[[ PROVIDED ENTRIES, beginning ]]

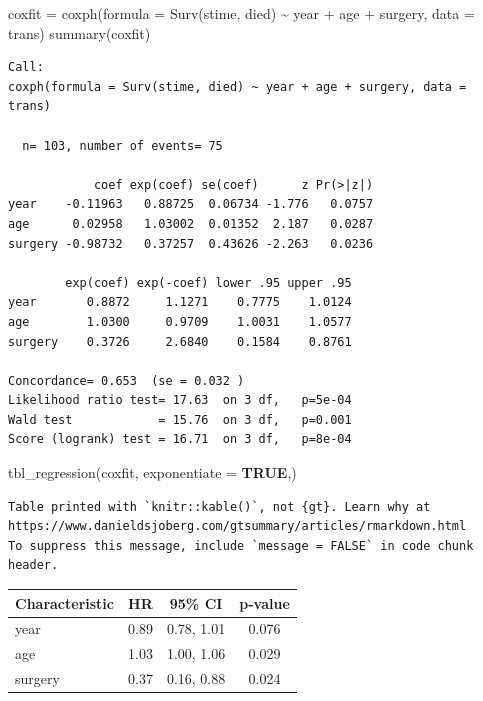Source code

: \documentclass[
  12pt,
  letterpaper,
  DIV=11,
  numbers=noendperiod,
  onepage,
  openany]{scrreprt}
\newenvironment{Shaded}{\begin{snugshade}}{\end{snugshade}}
\newcommand{\AttributeTok}[1]{\textcolor[rgb]{0.80,0.80,0.80}{#1}}
\newcommand{\ConstantTok}[1]{\textcolor[rgb]{0.86,0.64,0.64}{\textbf{#1}}}
\newcommand{\FunctionTok}[1]{\textcolor[rgb]{0.94,0.94,0.56}{#1}}
\newcommand{\NormalTok}[1]{\textcolor[rgb]{0.80,0.80,0.80}{#1}}
\newcommand{\OtherTok}[1]{\textcolor[rgb]{0.94,0.94,0.56}{#1}}
\newcommand{\SpecialCharTok}[1]{\textcolor[rgb]{0.86,0.64,0.64}{#1}}
\begin{document}
\begin{Shaded}
\begin{Highlighting}[]
\NormalTok{coxfit }\OtherTok{=} \FunctionTok{coxph}\NormalTok{(}\AttributeTok{formula =} \FunctionTok{Surv}\NormalTok{(stime, died) }\SpecialCharTok{\textasciitilde{}}\NormalTok{ year }\SpecialCharTok{+}\NormalTok{ age }\SpecialCharTok{+}\NormalTok{ surgery, }\AttributeTok{data =}\NormalTok{ trans)}
\FunctionTok{summary}\NormalTok{(coxfit)}
\end{Highlighting}
\end{Shaded}

\begin{verbatim}
Call:
coxph(formula = Surv(stime, died) ~ year + age + surgery, data = trans)

  n= 103, number of events= 75 

            coef exp(coef) se(coef)      z Pr(>|z|)
year    -0.11963   0.88725  0.06734 -1.776   0.0757
age      0.02958   1.03002  0.01352  2.187   0.0287
surgery -0.98732   0.37257  0.43626 -2.263   0.0236

        exp(coef) exp(-coef) lower .95 upper .95
year       0.8872     1.1271    0.7775    1.0124
age        1.0300     0.9709    1.0031    1.0577
surgery    0.3726     2.6840    0.1584    0.8761

Concordance= 0.653  (se = 0.032 )
Likelihood ratio test= 17.63  on 3 df,   p=5e-04
Wald test            = 15.76  on 3 df,   p=0.001
Score (logrank) test = 16.71  on 3 df,   p=8e-04
\end{verbatim}

\begin{Shaded}
\begin{Highlighting}[]
\FunctionTok{tbl\_regression}\NormalTok{(coxfit, }\AttributeTok{exponentiate =} \ConstantTok{TRUE}\NormalTok{,)}
\end{Highlighting}
\end{Shaded}

\begin{verbatim}
Table printed with `knitr::kable()`, not {gt}. Learn why at
https://www.danieldsjoberg.com/gtsummary/articles/rmarkdown.html
To suppress this message, include `message = FALSE` in code chunk header.
\end{verbatim}

\begin{longtable}[]{@{}lccc@{}}
\toprule\noalign{}
\textbf{Characteristic} & \textbf{HR} & \textbf{95\% CI} &
\textbf{p-value} \\
\midrule\noalign{}
\endhead
\bottomrule\noalign{}
\endlastfoot
year & 0.89 & 0.78, 1.01 & 0.076 \\
age & 1.03 & 1.00, 1.06 & 0.029 \\
surgery & 0.37 & 0.16, 0.88 & 0.024 \\
\end{longtable}
\end{document}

[[ PROVIDED ENTRIES, end ]]

AIM OF THE EXERCISE:
Return every line above where "AttributeTok" appears.

PROBLEM SOLUTION:
\newcommand{\AttributeTok}[1]{\textcolor[rgb]{0.80,0.80,0.80}{#1}}
\NormalTok{coxfit }\OtherTok{=} \FunctionTok{coxph}\NormalTok{(}\AttributeTok{formula =} \FunctionTok{Surv}\NormalTok{(stime, died) }\SpecialCharTok{\textasciitilde{}}\NormalTok{ year }\SpecialCharTok{+}\NormalTok{ age }\SpecialCharTok{+}\NormalTok{ surgery, }\AttributeTok{data =}\NormalTok{ trans)}
\FunctionTok{tbl\_regression}\NormalTok{(coxfit, }\AttributeTok{exponentiate =} \ConstantTok{TRUE}\NormalTok{,)}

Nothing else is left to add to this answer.